Note as well that recursion can be critical to achieving true zero-knowledge in verifiable computation. For many proving schemes proof size is dependent on the length of the computation, causing the information implicit in that dependency to leak to the verifier. In technical language, the relationship between y and pi is not data-oblivious, so by looking at pi the verifier can eliminate possible values for y, and thereby learn some information about the private input. Without an approach like recursion to break that link, a 'zkVM' is really something like a 'succinctVM' – providing a concise proof, but no zero-knowledge guarantees.

Native Parallelization (for Proof-Carrying Data, or PCD)

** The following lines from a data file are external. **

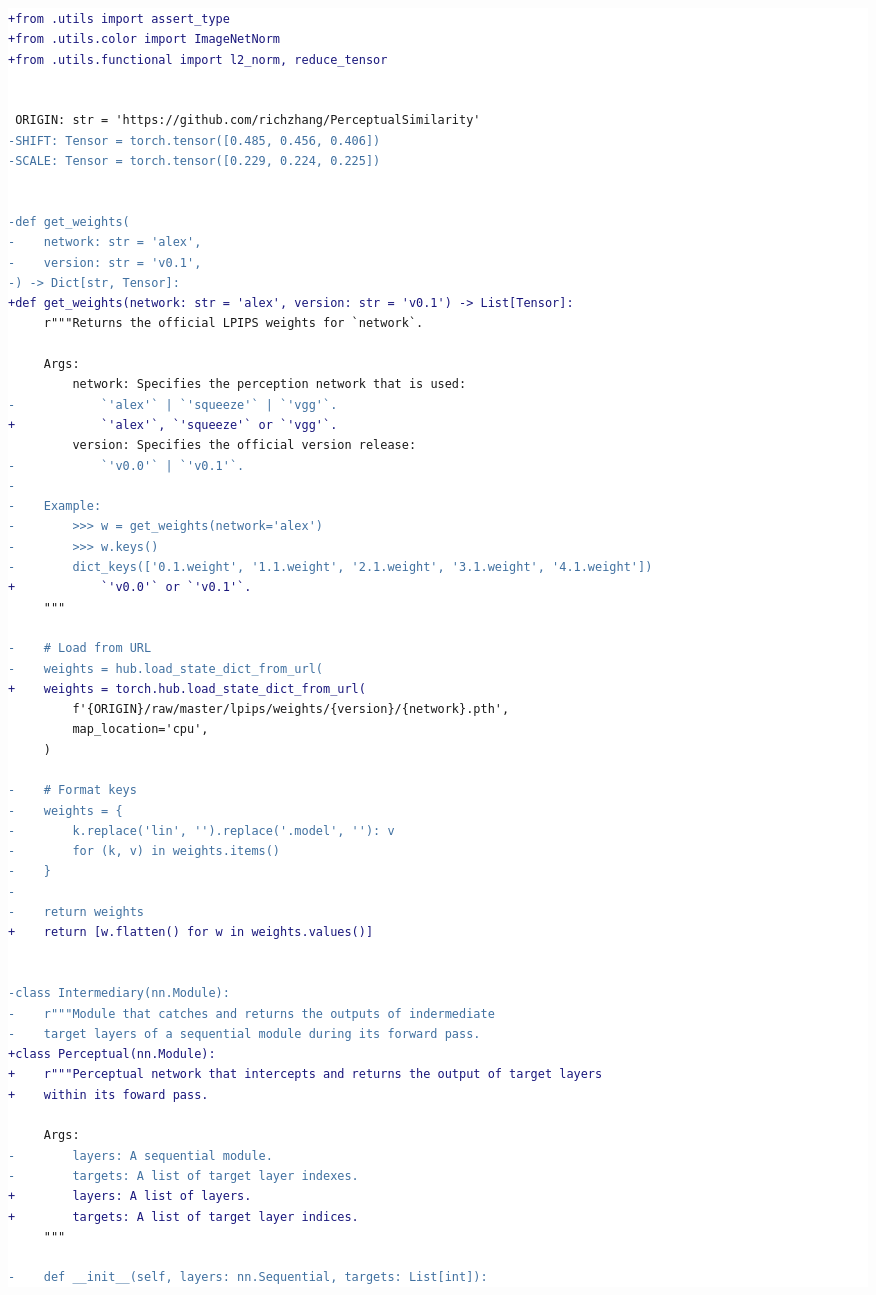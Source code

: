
```diff
+from .utils import assert_type
+from .utils.color import ImageNetNorm
+from .utils.functional import l2_norm, reduce_tensor
 
 
 ORIGIN: str = 'https://github.com/richzhang/PerceptualSimilarity'
-SHIFT: Tensor = torch.tensor([0.485, 0.456, 0.406])
-SCALE: Tensor = torch.tensor([0.229, 0.224, 0.225])
 
 
-def get_weights(
-    network: str = 'alex',
-    version: str = 'v0.1',
-) -> Dict[str, Tensor]:
+def get_weights(network: str = 'alex', version: str = 'v0.1') -> List[Tensor]:
     r"""Returns the official LPIPS weights for `network`.
 
     Args:
         network: Specifies the perception network that is used:
-            `'alex'` | `'squeeze'` | `'vgg'`.
+            `'alex'`, `'squeeze'` or `'vgg'`.
         version: Specifies the official version release:
-            `'v0.0'` | `'v0.1'`.
-
-    Example:
-        >>> w = get_weights(network='alex')
-        >>> w.keys()
-        dict_keys(['0.1.weight', '1.1.weight', '2.1.weight', '3.1.weight', '4.1.weight'])
+            `'v0.0'` or `'v0.1'`.
     """
 
-    # Load from URL
-    weights = hub.load_state_dict_from_url(
+    weights = torch.hub.load_state_dict_from_url(
         f'{ORIGIN}/raw/master/lpips/weights/{version}/{network}.pth',
         map_location='cpu',
     )
 
-    # Format keys
-    weights = {
-        k.replace('lin', '').replace('.model', ''): v
-        for (k, v) in weights.items()
-    }
-
-    return weights
+    return [w.flatten() for w in weights.values()]
 
 
-class Intermediary(nn.Module):
-    r"""Module that catches and returns the outputs of indermediate
-    target layers of a sequential module during its forward pass.
+class Perceptual(nn.Module):
+    r"""Perceptual network that intercepts and returns the output of target layers
+    within its foward pass.
 
     Args:
-        layers: A sequential module.
-        targets: A list of target layer indexes.
+        layers: A list of layers.
+        targets: A list of target layer indices.
     """
 
-    def __init__(self, layers: nn.Sequential, targets: List[int]):
```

Proving in zero-knowledge is inherently parallelizable, since all intermediary values are known at time of proving due to the initial execution. Still, certain schemes may be designed with the specific goal of optimizing fast distributed proving. In particular, certain IVC schemes are amenable to distribution – even with recursion – producing a generalization of IVC known as PCD. This is a valuable capability, given that parallelization can reduce the practical impact of proving overhead – making verifiable computation both more practical and more economically viable.

Fields: Large or Small

Proving schemes (and their underlying commitment schemes) generally work over specific finite fields. Most often, these will either be large fields defined by (cycles of) elliptic curves or small fields. Elliptic curve-based large fields have some benefits: they frequently support pairing-based arguments like Groth16 and are already used by Ethereum and in many other settings. Small fields often have the benefit of cheaper operations and so better performance overall, at the cost of needing to do non-native arithmetic for verification/recursion on-chain.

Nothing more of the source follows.